Accept the Situation Quickly
If you are behind, spending your remaining time panicking will not help. The first win is to stop pretending you can relearn the entire course in one night. Focus on the material most likely to appear and the concepts worth the most points.
Triage the Syllabus
Look for teacher review sheets, chapter summaries, past papers, slides, and repeated themes. These usually show what is most testable. If you only have a few hours, you need the top 20 percent of topics that could drive most of the score.
Find Likely Topics
Use study guides, reviews, and practice questions to identify common themes.
Recall, Don’t Just Read
Test yourself immediately on the key facts and formulas you identify.
Memorise Frameworks
Learn the core process, essay structure, or equation pattern for the subject.
Sleep
A tired brain usually performs worse than a moderately prepared, rested one.
Do a Small Number of Practice Questions
If you can, answer a few real or realistic questions rather than reading endlessly.
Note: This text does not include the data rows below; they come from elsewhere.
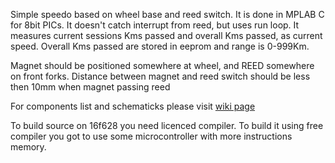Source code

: Simple speedo based on wheel base and reed switch. It is done in MPLAB C for 8bit PICs. It doesn't catch interrupt from reed, but uses run loop. It measures current sessions Kms passed and overall Kms passed, as current speed. Overall Kms passed are stored in eeprom and range is 0-999Km.

Magnet should be positioned somewhere at wheel, and REED somewhere on front forks. Distance between magnet and reed switch should be less then 10mm when magnet passing reed 

For components list and schematicks please visit [wiki page](https://github.com/markodjurovic/speedometer/wiki)

To build source on 16f628 you need licenced compiler. To build it using free compiler you got to use some microcontroller with more instructions memory.
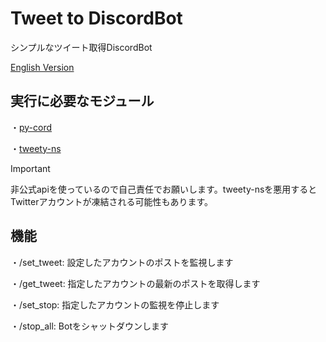 # Tweet to DiscordBot
シンプルなツイート取得DiscordBot

[English Version](https://github.com/CrossDarkrix/Tweet_to_discord/blob/main/README_EN.md)

## 実行に必要なモジュール
・[py-cord](https://github.com/Pycord-Development/pycord)

・[tweety-ns](https://github.com/mahrtayyab/tweety)

> [!IMPORTANT]
> 非公式apiを使っているので自己責任でお願いします。tweety-nsを悪用するとTwitterアカウントが凍結される可能性もあります。

## 機能
・/set_tweet: 設定したアカウントのポストを監視します

・/get_tweet: 指定したアカウントの最新のポストを取得します

・/set_stop: 指定したアカウントの監視を停止します

・/stop_all: Botをシャットダウンします

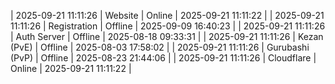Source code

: | 2025-09-21 11:11:26 | Website | Online | 2025-09-21 11:11:22 |
| 2025-09-21 11:11:26 | Registration | Offline | 2025-09-09 16:40:23 |
| 2025-09-21 11:11:26 | Auth Server | Offline | 2025-08-18 09:33:31 |
| 2025-09-21 11:11:26 | Kezan (PvE) | Offline | 2025-08-03 17:58:02 |
| 2025-09-21 11:11:26 | Gurubashi (PvP) | Offline | 2025-08-23 21:44:06 |
| 2025-09-21 11:11:26 | Cloudflare | Online | 2025-09-21 11:11:22 |
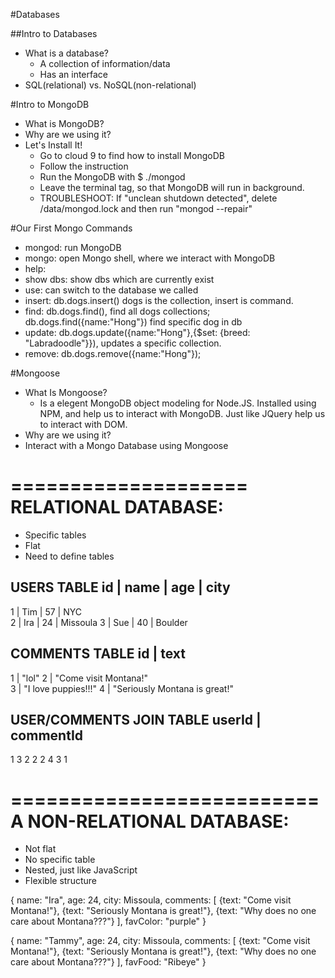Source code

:#Databases

##Intro to Databases
* What is a database? 
    * A collection of information/data
    * Has an interface
* SQL(relational) vs. NoSQL(non-relational)

#Intro to MongoDB
* What is MongoDB?
* Why are we using it?
* Let's Install It!
  * Go to cloud 9 to find how to install MongoDB
  * Follow the instruction
  * Run the MongoDB with $ ./mongod
  * Leave the terminal tag, so that MongoDB will run in background.
  * TROUBLESHOOT: If "unclean shutdown detected", delete /data/mongod.lock and then run "mongod --repair"

#Our First Mongo Commands
* mongod: run MongoDB
* mongo: open Mongo shell, where we interact with MongoDB
* help:
* show dbs: show dbs which are currently exist
* use: can switch to the database we called
* insert: db.dogs.insert() dogs is the collection, insert is command.
* find: db.dogs.find(), find all dogs collections; db.dogs.find({name:"Hong"}) find specific dog in db
* update: db.dogs.update({name:"Hong"},{$set: {breed: "Labradoodle"}}), updates a specific collection.
* remove: db.dogs.remove({name:"Hong"});

#Mongoose
* What Is Mongoose?
  * Is a elegent MongoDB object modeling for Node.JS. Installed using NPM, and help us to interact with MongoDB. Just like JQuery help us to interact with DOM.
* Why are we using it?
* Interact with a Mongo Database using Mongoose


====================
RELATIONAL DATABASE:
====================
* Specific tables
* Flat
* Need to define tables

USERS TABLE
id | name  |  age  |  city
-------------------------
1  | Tim   |  57   |  NYC           
2  | Ira   |  24   |  Missoula 
3  | Sue   |  40   |  Boulder


COMMENTS TABLE
id |       text  
--------------------------
1  | "lol"
2  | "Come visit Montana!"   
3  | "I love puppies!!!"
4  | "Seriously Montana is great!"


USER/COMMENTS JOIN TABLE
userId  |  commentId
---------------------------
   1         3
   2         2
   2         4
   3         1
   
   
   
==========================
A NON-RELATIONAL DATABASE:
==========================
* Not flat
* No specific table
* Nested, just like JavaScript
* Flexible structure

{
  name: "Ira",
  age: 24,
  city: Missoula,
  comments: [
    {text: "Come visit Montana!"},
    {text: "Seriously Montana is great!"},
    {text: "Why does no one care about Montana???"}
  ],
  favColor: "purple"
}


{
  name: "Tammy",
  age: 24,
  city: Missoula,
  comments: [
    {text: "Come visit Montana!"},
    {text: "Seriously Montana is great!"},
    {text: "Why does no one care about Montana???"}
  ],
  favFood: "Ribeye"
}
Even one short practice run shows how the material is likely to appear and which gaps matter most.
Use Test-Day Strategy
Read instructions carefully, answer the easiest questions first, and protect easy points. If you get stuck, skip and return instead of burning too much time. On written tests, clear structure and partial reasoning can still earn marks.
Learn the Lesson for Next Time
Last-minute rescue plans are useful, but they should also teach you what to change. A short weekly review routine, a flashcard deck, or a two-day buffer before the next test can prevent the same panic from happening again.